SI: Tell me about the molokhia.
YB: The molokhia – it's very different for the people here. Some, they say it's slimy. It's from jute plant. And we buy it frozen, but it's imported from Egypt. It's already minced, and ready. And it's added to your soup stock of preference. But it's always chicken – that's how we do it. And garlic and what have you. The best way to eat it is with chicken and onions.
Nancy Boules: And call it a day.
YB: It's a great dish for Egyptians, but a lot of Americans find it very slimy.
NB: Even though the day of the revolution, I had a group of about twelve Americans who spoke fluent Arabic. They came dressed full on in abaya, and all they ordered was molokhia and koshari.
YB: They had probably lived over there.
SI: Have you felt people's interest in the events in Egypt here in the restaurant?
YB: Since the revolution started, we've been hit with every news media.
NB: Because we pull up under Egyptian. It was pretty hectic.
SI: And what do you think about what's been going on over there?
YB: We knew it was bound to happen – when was the question. It was bound to happen because the rich were getting richer and the poor were getting poorer. That's where the problem was.
SI: Are there traditional Egyptian ingredients that are still hard to find in this country?
YB: Not anymore. In the beginning when I came out here 30 years ago, the first time I made the molokhia, the only molokhia that we had was the dry one. And I never had done it back home, so for me to cook it the first time with that, everyone was laughing at me. Apparently, you're supposed to rub it in your hands and make it softer and more flaky. But thank God, we now have it frozen.
Our cousin owns the factory back home that makes it. That makes the molokhia, the bamia [okra.] It tastes almost fresh. I had fresh molokhia when I went back home, and it didn't taste that different.
NB: It was good, but it wasn't a make it or break it. It was greener.
SI: So when you get a fresh molokhia, what does it look like?
NB: Spinach. A leafy situation.
YB: The spinach has a stem and one leaf. This one has a stem and many leaves. Oh, almost like mint. But longer stems. The trick is, you kind of rip the green leaves. You don't want any stems in it.

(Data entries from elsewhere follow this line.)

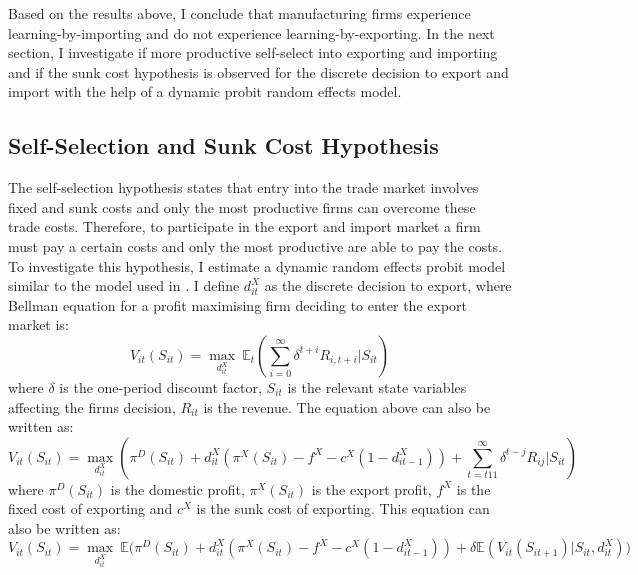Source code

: \documentclass[12pt]{article}
\begin{document}
Based on the results above,  I conclude that manufacturing firms experience learning-by-importing and
do not experience learning-by-exporting. 
In the next section, I investigate if more productive self-select into
exporting and importing and if the sunk cost hypothesis is observed for
the discrete decision to export and import with the help of a dynamic probit
random effects model. 
\newpage
\subsection{Self-Selection and Sunk Cost Hypothesis }\label{sec:ss}
The self-selection hypothesis states that entry into the trade market
involves fixed and sunk costs and only the most productive firms can
overcome these trade costs. Therefore, to participate in the
export and import market a firm must pay a certain costs and only the most
productive are able to pay the costs. To investigate this hypothesis, I
estimate a dynamic random effects probit model similar to the model used
in \textcite{roberts1997decision}. I define $d_{it}^{X}$ as the discrete
decision to export, where
 Bellman equation for a profit maximising firm deciding to enter the
 export market is:
\begin{equation}
V_{it}(S_{it})= \underset{d_{it}^{X}}{\max}\:  \mathbb{E}_{t}(\sum_{i=0}^{\infty} \delta^{t+i}R_{i,t+i}|S_{it})
\end{equation}
 where $\delta$ is the one-period discount factor, $S_{it}$ is the
 relevant state variables affecting the firms decision, $R_{it}$ is
 the revenue. The equation above can also be written as:
\begin{equation}
V_{it}(S_{it})= \underset{d_{it}^{X}}{\max} (\pi^{D}(S_{it}) + d_{it}^{X}(\pi^{X}(S_{it})- f^{X} -
c^{X}(1-d_{it-1}^{X}))  + \sum_{t=t11}^{\infty} \delta^{t-j}R_{ij}|S_{it})
\end{equation}
where $\pi^{D}(S_{it})$ is the domestic profit, $\pi^{X}(S_{it})$ is the export
profit, $f^{X}$ is the fixed cost of exporting and $c^{X}$ is the sunk
cost of exporting. This equation can also be written as:
\begin{equation}
V_{it}(S_{it})= \underset{d_{it}^{X}}{\max} \:\mathbb{E}
\Big(\pi^{D}(S_{it}) + d_{it}^{X}(\pi^{X}(S_{it}) - f^{X} -
c^{X}(1-d_{it-1}^{X}))  + \delta \mathbb{E} (V_{it}(S_{it+1})|S_{it},
d_{it}^{X}) \Big)
\end{equation}
\end{document}
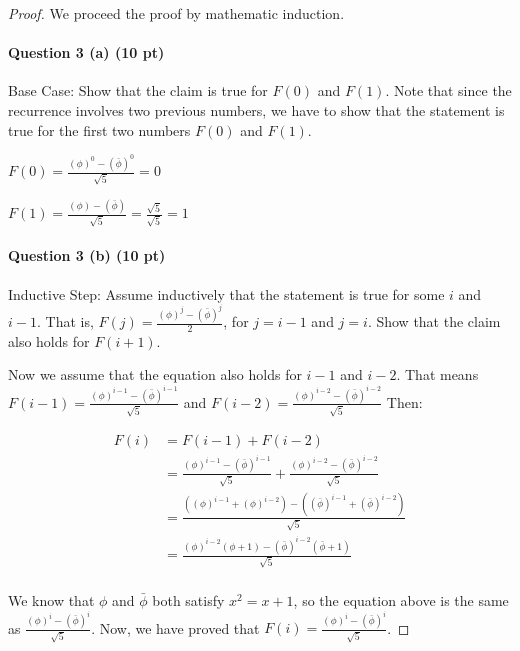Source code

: \documentclass[11pt,letterpaper]{article}
\begin{document}
\begin{proof}

We proceed the proof by mathematic induction.

\medskip

\paragraph*{Question 3 (a) (10 pt)} Base Case: Show that the claim is true for $F(0)$ and $F(1)$. Note that since the recurrence involves two previous numbers, we have to show that the statement is true for the first two numbers $F(0)$ and $F(1)$. 


$F(0) = \frac{(\phi)^0 - (\bar{\phi})^0}{\sqrt{5}} = 0$

$F(1) = \frac{(\phi) - (\bar{\phi})}{\sqrt{5}} = \frac{\sqrt{5}}{\sqrt{5}} = 1$

\bigskip\bigskip

\paragraph*{Question 3 (b) (10 pt)} Inductive Step: Assume inductively that the statement is true for some $i$ and $i-1$. That is, $F(j) = \frac{(\phi)^j - (\bar{\phi})^j}{2}$, for $j=i-1$ and $j=i$. Show that the claim also holds for $F(i+1)$.


Now we assume that the equation also holds for $i - 1$ and $i - 2$.
That means $F(i - 1) = \frac{(\phi)^{i - 1} - (\bar{\phi})^{i - 1}}{\sqrt{5}}$ and $F(i - 2) = \frac{(\phi)^{i - 2} - (\bar{\phi})^{i - 2}}{\sqrt{5}}$
Then:

\begin{align}
    F(i)
    &= F(i - 1) + F(i - 2) \\
    &= \frac{(\phi)^{i - 1} - (\bar{\phi})^{i - 1}}{\sqrt{5}} + \frac{(\phi)^{i - 2} - (\bar{\phi})^{i - 2}}{\sqrt{5}}\\
    &= \frac{((\phi)^{i - 1} + (\phi)^{i - 2}) - ((\bar{\phi})^{i - 1} + (\bar{\phi})^{i - 2})}{\sqrt{5}} \\
    &= \frac{(\phi)^{i - 2}(\phi + 1) - (\bar{\phi})^{i - 2}(\bar{\phi} + 1)}{\sqrt{5}} \\
\end{align}

We know that $\phi$ and $\bar{\phi}$ both satisfy $x^2 = x + 1$, so the equation above is the same as $\frac{(\phi)^i - (\bar{\phi})^i}{\sqrt{5}}$.
Now, we have proved that $F(i) = \frac{(\phi)^i - (\bar{\phi})^i}{\sqrt{5}}$.

\bigskip\bigskip

\end{proof}
\end{document}
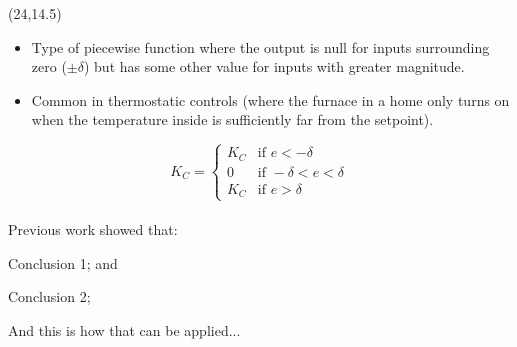 \documentclass{article}
\def\CHead#1{\begin{center}\noindent{\LARGE\color{DarkBlue} #1}\end{center}}
\renewcommand{\LARGE}{\fontsize{43}{54}\selectfont}
\begin{document}
\begin{textblock}{10}(24,14.5)
\CHead{Dead-band}
\begin{itemize}
    \item Type of piecewise function where the output is null for inputs surrounding zero ($\pm \delta$) but has some other value for inputs with greater magnitude.
    \item Common in thermostatic controls (where the furnace in a home only turns on when the temperature inside is sufficiently far from the setpoint).
\end{itemize}

\begin{equation*}
    K_C=
        \begin{cases}
            K_C & \text{if } e < -\delta \\
            0 & \text{if } -\delta < e < \delta \\
            K_C & \text{if } e > \delta 
        \end{cases}
\end{equation*}\\


    Previous work \cite{MyOwnPaper} showed that:
    \begin{itemize*}
        \item Conclusion 1; and 
        \item Conclusion 2;
    \end{itemize*}

And this is how that can be applied...

\end{textblock}

\end{document}
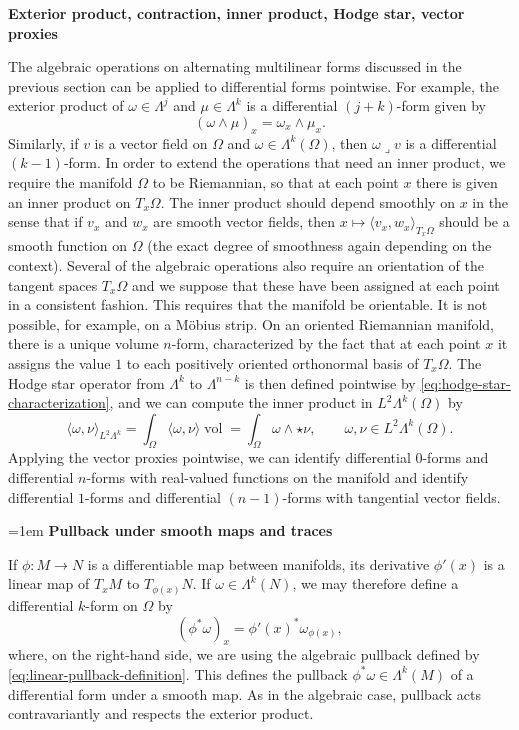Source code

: \medskip\noindent\textbf{{Exterior product, contraction, inner product, Hodge star, vector proxies}}\par
{The algebraic operations on alternating multilinear forms discussed in the previous section can be applied to differential forms pointwise. For example, the exterior product of $\omega\in\Lambda^j$ and $\mu\in\Lambda^k$ is a differential $(j+k)$-form given by}
\[
(\omega\wedge\mu)_x=\omega_x\wedge\mu_x.
\]
{Similarly, if $v$ is a vector field on $\Omega$ and $\omega\in\Lambda^k(\Omega)$, then $\omega\lrcorner v$ is a differential $(k-1)$-form. In order to extend the operations that need an inner product, we require the manifold $\Omega$ to be Riemannian, so that at each point $x$ there is given an inner product on $T_x\Omega$. The inner product should depend smoothly on $x$ in the sense that if $v_x$ and $w_x$ are smooth vector fields, then $x\mapsto\langle v_x,w_x\rangle_{T_x\Omega}$ should be a smooth function on $\Omega$ (the exact degree of smoothness again depending on the context). Several of the algebraic operations also require an orientation of the tangent spaces $T_x\Omega$ and we suppose that these have been assigned at each point in a consistent fashion. This requires that the manifold be orientable. It is not possible, for example, on a Möbius strip. On an oriented Riemannian manifold, there is a unique volume $n$-form, characterized by the fact that at each point $x$ it assigns the value $1$ to each positively oriented orthonormal basis of $T_x\Omega$. The Hodge star operator from $\Lambda^k$ to $\Lambda^{n-k}$ is then defined pointwise by \eqref{eq:hodge-star-characterization}, and we can compute the inner product in $L^2\Lambda^k(\Omega)$ by}
\[
\langle\omega,\nu\rangle_{L^2\Lambda^k}=\int_\Omega\langle\omega,\nu\rangle\operatorname{vol}=\int_\Omega\omega\wedge\star\nu,\qquad\omega,\nu\in L^2\Lambda^k(\Omega).
\]
{Applying the vector proxies pointwise, we can identify differential $0$-forms and differential $n$-forms with real-valued functions on the manifold and identify differential $1$-forms and differential $(n-1)$-forms with tangential vector fields.}

\begingroup\emergencystretch=1em
\medskip\noindent\textbf{{Pullback under smooth maps and traces}}\par
{If $\phi:M\to N$ is a differentiable map between manifolds, its derivative $\phi'(x)$ is a linear map of $T_xM$ to $T_{\phi(x)}N$. If $\omega\in\Lambda^k(N)$, we may therefore define a differential $k$-form on $\Omega$ by}
\begin{equation}\label{eq:smooth-pullback-definition}
(\phi^*\omega)_x=\phi'(x)^*\omega_{\phi(x)},
\end{equation}
{where, on the right-hand side, we are using the algebraic pullback defined by \eqref{eq:linear-pullback-definition}. This defines the pullback $\phi^*\omega\in\Lambda^k(M)$ of a differential form under a smooth map. As in the algebraic case, pullback acts contravariantly and respects the exterior product.}

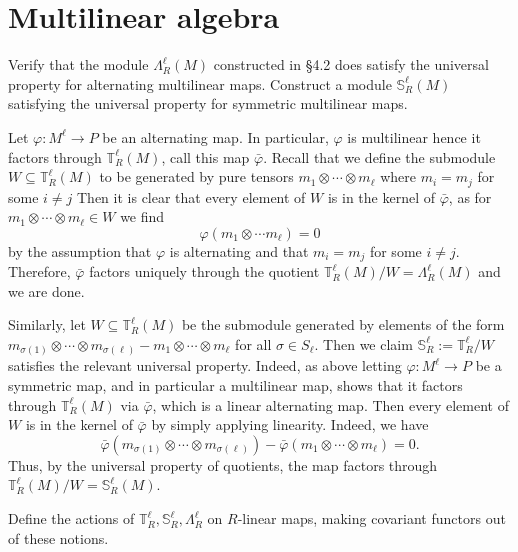 \documentclass[../../master.tex]{subfiles}
\begin{document}
\section{Multilinear algebra} 

\begin{problem}
    Verify that the module $\Lambda_R^{\ell}(M)$ constructed in \S 4.2 does satisfy the universal property for alternating multilinear maps.
    Construct a module $\mathbb{S}_R^{\ell}(M)$ satisfying the universal property for symmetric multilinear maps.
\end{problem}

\begin{solution}
    Let $\varphi : M^{\ell} \to P$ be an alternating map.
    In particular, $\varphi$ is multilinear hence it factors through $\mathbb{T}_R^{\ell}(M)$, call this map $\bar{\varphi}$.
    Recall that we define the submodule $W \subseteq \mathbb{T}_R^{\ell}(M)$ to be generated by pure tensors $m_1 \otimes \cdots \otimes m_\ell$ where $m_i = m_j$ for some $i \neq j$
    Then it is clear that every element of $W$ is in the kernel of $\bar{\varphi}$, as for $m_1 \otimes \cdots \otimes m_\ell \in W$ we find
    \[
    \varphi(m_1 \otimes \cdots m_{\ell}) = 0
    \]
    by the assumption that $\varphi$ is alternating and that $m_i = m_j$ for some $i \neq j$.
    Therefore, $\bar{\varphi}$ factors uniquely through the quotient $\mathbb{T}_R^{\ell}(M) / W = \Lambda_R^{\ell}(M)$ and we are done.

    Similarly, let $W \subseteq \mathbb{T}_R^{\ell}(M)$ be the submodule generated by elements of the form $m_{\sigma(1)} \otimes \cdots \otimes m_{\sigma(\ell)} - m_1 \otimes \cdots \otimes m_\ell$ for all $\sigma \in S_\ell$.
    Then we claim $\mathbb{S}_R^{\ell} := \mathbb{T}_R^{\ell} / W$ satisfies the relevant universal property.
    Indeed, as above letting $\varphi : M^{\ell} \to P$ be a symmetric map, and in particular a multilinear map, shows that it factors through $\mathbb{T}_R^{\ell}(M)$ via $\bar{\varphi}$, which is a linear alternating map.
    Then every element of $W$ is in the kernel of $\bar{\varphi}$ by simply applying linearity.
    Indeed, we have
    \[
    \bar{\varphi}(m_{\sigma(1)} \otimes \cdots \otimes m_{\sigma(\ell)}) - \bar{\varphi}(m_1 \otimes \cdots \otimes m_\ell) = 0.
    \]
    Thus, by the universal property of quotients, the map factors through $\mathbb{T}_R^{\ell}(M) / W = \mathbb{S}_R^{\ell}(M)$.
\end{solution}

\begin{problem}
    Define the actions of $\mathbb{T}_R^{\ell}, \mathbb{S}_R^{\ell}, \Lambda_R^{\ell}$ on $R$-linear maps, making covariant functors out of these notions.
\end{problem}
\end{document}
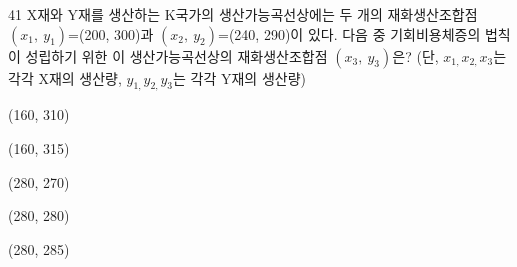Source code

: \begin{question}{41}
X재와 Y재를 생산하는 K국가의 생산가능곡선상에는 두 개의 재화생산조합점 \\
$(x_{ 1 } ,~ y_{ 1 } )$=(200, 300)과 $(x_{ 2 } ,~ y_{ 2 } )$=(240, 290)이 있다. 다음 중 기회비용체증의 법칙이 성립하기 위한 이 생산가능곡선상의 재화생산조합점 $(x_{ 3 } ,~y_{ 3 } )$은? (단, $x_{ 1, } x_{ 2, } x_{ 3 }$는 각각 X재의 생산량, $y_{ 1, } y_{ 2, } y_{ 3 }$는 각각 Y재의 생산량)
\begin{choices}
  \item (160, 310)
  \item (160, 315)
  \item (280, 270)
  \item (280, 280)
  \item (280, 285)
\end{choices}
\end{question}
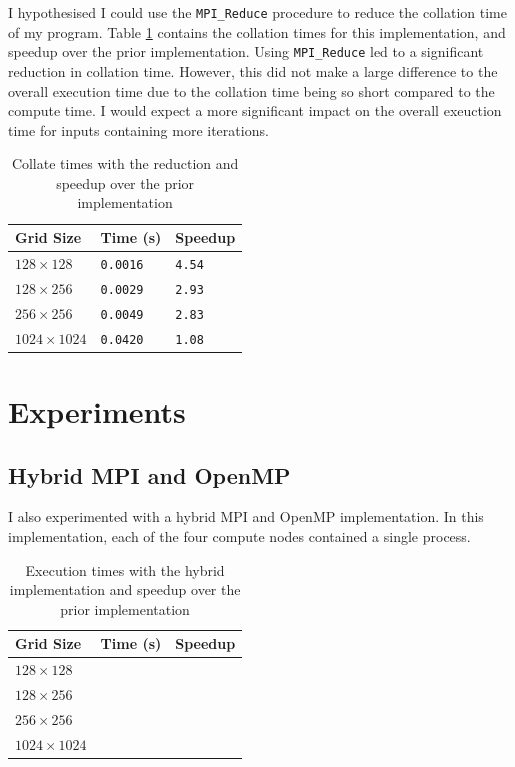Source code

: \documentclass[twocolumn, a4paper]{article}
\begin{document}
I hypothesised I could use the \texttt{MPI\_Reduce} procedure to reduce the collation time of my program.
Table \ref{tab:reduction} contains the collation times for this implementation, and speedup over the prior implementation.
Using \texttt{MPI\_Reduce} led to a significant reduction in collation time.
However, this did not make a large difference to the overall execution time due to the collation time being so short compared to the compute time.
I would expect a more significant impact on the overall exeuction time for inputs containing more iterations.

\begin{table}[htbp]
  \begin{center}
  \caption{Collate times with the reduction and speedup over the prior implementation}\label{tab:reduction}
  \begin{tabular}[t]{l | l l} 
      \hline\hline
      Grid Size&Time (s)&Speedup\\
      \hline
      $128 \times 128$&\texttt{0.0016}&\texttt{4.54}\\
      $128 \times 256$&\texttt{0.0029}&\texttt{2.93}\\
      $256 \times 256$&\texttt{0.0049}&\texttt{2.83}\\
      $1024 \times 1024$&\texttt{0.0420}&\texttt{1.08}\\
      \hline
    \end{tabular}
  \end{center}
\end{table}

\section{Experiments}

\subsection{Hybrid MPI and OpenMP}

I also experimented with a hybrid MPI and OpenMP implementation.
In this implementation, each of the four compute nodes contained a single process.

\begin{table}[htbp]
  \begin{center}
  \caption{Execution times with the hybrid implementation and speedup over the prior implementation}\label{tab:hybrid}
  \begin{tabular}[t]{l | l l} 
      \hline\hline
      Grid Size&Time (s)&Speedup\\
      \hline
      $128 \times 128$&\texttt{}&\texttt{}\\
      $128 \times 256$&\texttt{}&\texttt{}\\
      $256 \times 256$&\texttt{}&\texttt{}\\
      $1024 \times 1024$&\texttt{}&\texttt{}\\
      \hline
    \end{tabular}
  \end{center}
\end{table}
\end{document}
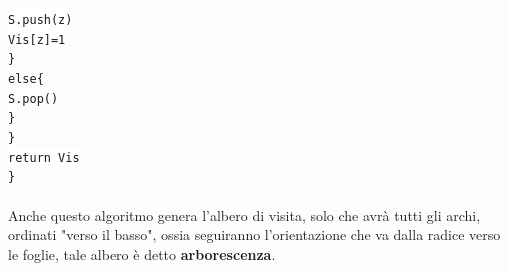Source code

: \documentclass[12pt, letterpaper]{article}
\newcommand{\codee}[1]{\colorbox{white}{\texttt{#1}}}
\newcommand{\acc}{\\\hphantom{}\\}
\begin{document}
\hphantom{ident}\hphantom{ident}\hphantom{ident}\codee{S.push(z)}\\
\hphantom{ident}\hphantom{ident}\hphantom{ident}\codee{Vis[z]=1}\\
\hphantom{ident}\hphantom{ident}\codee{\}}\\
\hphantom{ident}\hphantom{ident}\codee{else\{}\\
\hphantom{ident}\hphantom{ident}\hphantom{ident}\codee{S.pop()}\\
\hphantom{ident}\hphantom{ident}\codee{\}}\\
\hphantom{ident}\codee{\}}\\
\hphantom{ident}\codee{return Vis}\\
\codee{\}}\acc
Anche questo algoritmo genera l'albero di visita, solo che avrà tutti gli archi, ordinati "verso il basso", ossia
seguiranno l'orientazione che va dalla radice verso le foglie, tale albero è detto \textbf{arborescenza}.
\end{document}
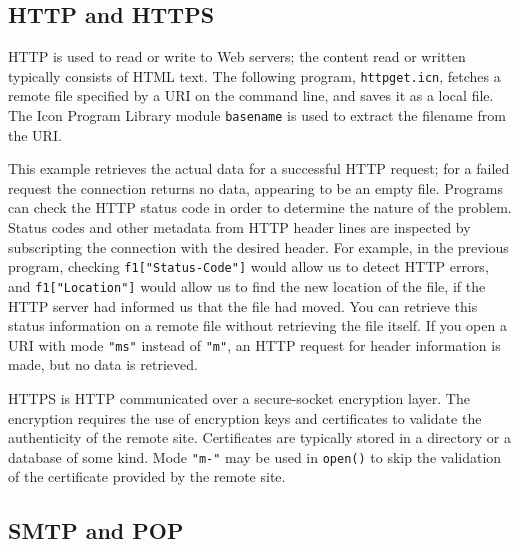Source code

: \subsection*{HTTP and HTTPS}

HTTP is used to read or write to Web servers; the content
read or written typically consists of HTML text. The
following program, \texttt{httpget.icn}, fetches a remote file
specified by a URI on the command line, and saves it as a local file.
The Icon Program Library module \texttt{basename} is used to extract
the filename from the URI.



This example retrieves the actual data for a successful HTTP request;
for a failed request the connection returns no data, appearing to be an
empty file. Programs can check the HTTP status code in order to
determine the nature of the problem. Status codes and other metadata
from HTTP header lines are inspected by subscripting the connection
with the desired header. For example, in the previous program, checking
\texttt{f1["Status-Code"]} would allow us
to detect HTTP errors, and
\texttt{f1["Location"]} would allow us to
find the new location of the file, if the HTTP server had informed us
that the file had moved. You can retrieve this status information on a
remote file without retrieving the file itself. If you open a URI with
mode \texttt{"ms"} instead of
\texttt{"m"}, an HTTP request for header
information is made, but no data is retrieved.

HTTPS is HTTP communicated over a secure-socket
encryption layer. The encryption requires the use of encryption keys
and certificates to validate the authenticity of the remote site.
Certificates are typically stored in a directory or a
database of some kind. Mode \texttt{"m-"} may be used in
\texttt{open()} to skip the validation of the certificate provided
by the remote site.

\subsection*{SMTP and POP}

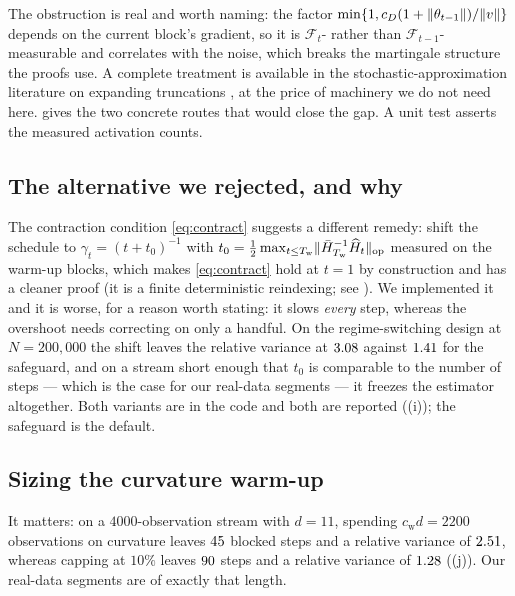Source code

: The obstruction is real and worth naming: the factor
$\min\{1,c_D(1+\norm{\theta_{t-1}})/\norm{v}\}$ depends on the current block's gradient, so it is
$\mathcal F_t$- rather than $\mathcal F_{t-1}$-measurable and correlates with the noise, which
breaks the martingale structure the proofs use. A complete treatment is available in the
stochastic-approximation literature on expanding truncations
\citep{andrieu2005stability,kushner2003stochastic}, at the price of machinery we do not need here.
 gives the two concrete routes that would close the gap. A unit test asserts the
measured activation counts.

\subsection{The alternative we rejected, and why}
\label{app:rejected}

The contraction condition \eqref{eq:contract} suggests a different
remedy: shift the schedule to $\gamma_t=(t+t_0)^{-1}$ with
$t_0=\tfrac12\max_{t\le\Tw}\opnorm{\Hb_{\Tw}^{-1}\Hh_t}$ measured on the warm-up blocks, which
makes \eqref{eq:contract} hold at $t=1$ by construction and has a cleaner proof (it is a finite
deterministic reindexing; see ). We implemented it and it is worse, for a reason
worth stating: it slows \emph{every} step, whereas the overshoot needs correcting on only a
handful. On the regime-switching design at $N=200{,}000$ the shift leaves the relative variance at
$\ShiftEffMarkovShift$ against $\ShiftEffMarkovCap$ for the safeguard, and on a stream short enough
that $t_0$ is comparable to the number of steps --- which is the case for our real-data segments --- it freezes the estimator
altogether. Both variants are in the code and both are reported
((i)); the safeguard is the default.



\subsection{Sizing the curvature warm-up}
\label{app:warmup}

It matters: on a $4000$-observation stream with $d=11$, spending $c_{\mathrm w}d=2200$
observations on curvature leaves $\WarmFracStepsUncapped$ blocked steps and a relative variance of
$\WarmFracEffUncapped$, whereas capping at $10\%$ leaves $\WarmFracStepsCapped$ steps and a
relative variance of $\WarmFracEffCapped$ ((j)). Our real-data segments are of exactly that length.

NB: It's also because that's bitter too. It's texture and a bad taste.
YB: And that's where it gets the sliminess from too.
NB: It is slimy. There's no getting around it.
SI: Is it sometimes served as rabbit as well?
YB: Yes! Not long ago, I invited family, and I made it with rabbit and chicken. 40 some people.
SI: And is the molokhia ever used in other dishes?
YB: No. This is it. No one has it other than that. Every kid is raised with this. The moment you can eat solid foods, this is it.
NB: It's the green soup.
YB: Not everyone can like it. Everyone likes koshari. But not everybody can eat the molokhia.
SI: The koshari is such a comfort food.
YB: This is poor people food. The ingredients are really cheap. It's not like meat; it's not like fish.
SI: When would you eat koshari in the course of the day?
YB: Lunch usually. Lunch is the main thing. And the plate that you eat it in. What would you call that here?
NB: It's equivalent to stainless steel mixing bowl. And there's that portion, and then there's something called a kamalla, and they give it to you in a bag and it's the continuation of your first plate.
YB: It's always served in a big bowl. And these places, that's all they do is koshari. It's just a shop for koshari. There would be a window, and there would be big trays that have the koshari assembled. One big one, it would have the rice and the lentils in it. Just like we have it. And then they assemble it and go. And assemble it and go.
NB: There's also carts that make them in plastic bags.
SI: So it's kind of a street food?
NB: Mmm hmm.
YB: Not only cheap ingredients, but it's filling.
NB: You could feed an army with it. You make one big pot and you feed fifteen people with it, and it's easy.
YB: And I'll tell you one thing, you put the koshari plate among kabob and other things and it will be the first to go. Everybody reaches out for that. Kabob, anybody can make. Anybody can have at any time.
SI: Why do you think Egyptian food isn't as well known in the U.S. as other Middle Eastern cuisines?
NB: There are not too many Egyptian restaurants because there are not too many people who can master it.
YB: It's very involved cooking. There are a lot of steps. Like I was trying to condense the recipe for you just one plate. And you see the work that is involved.
NB: Also a lot of the traditional foods, it's common to eat them at home. You don't go to a restaurant to eat them, you know? Whereas, the basics, the kabobs, the hummus, the whatever, you can eat that anywhere and it could be identified as anything. But these foods, first of all, you don't eat them alone. It's a feast situation. And secondly, it's hard to make. And coming from an Egyptian, you're skeptical to another Egyptian. People are like, “You really have koshari?” Then when they taste it, they're like, “This is like my mom's.” And they're like shocked.
We are so fortunate. We get a lot of the single men that are out here studying, and they're like, “Oh my God, this totally reminds me of back home.”